## WORK INSTRUCTIONS
Look for the word "github" in the material below. Copy each line that has it.

Start of RECORDS SHOWN

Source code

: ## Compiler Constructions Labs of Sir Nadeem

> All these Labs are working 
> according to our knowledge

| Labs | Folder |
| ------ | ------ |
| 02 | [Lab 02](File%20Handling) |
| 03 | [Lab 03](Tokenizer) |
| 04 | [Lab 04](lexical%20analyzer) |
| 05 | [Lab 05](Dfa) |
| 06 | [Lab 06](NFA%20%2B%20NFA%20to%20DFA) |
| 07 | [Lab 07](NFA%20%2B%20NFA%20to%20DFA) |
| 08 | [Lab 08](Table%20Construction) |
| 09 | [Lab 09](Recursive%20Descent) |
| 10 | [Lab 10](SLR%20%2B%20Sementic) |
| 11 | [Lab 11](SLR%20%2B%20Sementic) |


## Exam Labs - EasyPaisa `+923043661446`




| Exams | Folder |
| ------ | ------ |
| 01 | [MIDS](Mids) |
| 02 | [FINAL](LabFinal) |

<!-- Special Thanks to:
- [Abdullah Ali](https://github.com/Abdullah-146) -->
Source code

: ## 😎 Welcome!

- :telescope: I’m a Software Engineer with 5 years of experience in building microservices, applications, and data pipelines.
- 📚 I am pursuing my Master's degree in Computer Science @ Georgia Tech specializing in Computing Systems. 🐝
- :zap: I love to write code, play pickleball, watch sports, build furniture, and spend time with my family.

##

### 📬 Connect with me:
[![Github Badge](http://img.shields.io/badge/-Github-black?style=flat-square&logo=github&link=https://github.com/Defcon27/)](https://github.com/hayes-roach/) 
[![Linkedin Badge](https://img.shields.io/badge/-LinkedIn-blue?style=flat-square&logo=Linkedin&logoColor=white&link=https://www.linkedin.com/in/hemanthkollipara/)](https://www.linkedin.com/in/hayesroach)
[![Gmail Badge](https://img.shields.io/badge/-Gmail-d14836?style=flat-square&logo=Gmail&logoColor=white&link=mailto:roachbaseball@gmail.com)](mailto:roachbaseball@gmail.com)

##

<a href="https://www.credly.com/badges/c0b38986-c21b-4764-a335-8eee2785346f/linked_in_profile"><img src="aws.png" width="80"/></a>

End of RECORDS SHOWN

## OUTPUT FOR THIS TASK
- [Abdullah Ali](https://github.com/Abdullah-146) -->
[![Github Badge](http://img.shields.io/badge/-Github-black?style=flat-square&logo=github&link=https://github.com/Defcon27/)](https://github.com/hayes-roach/) 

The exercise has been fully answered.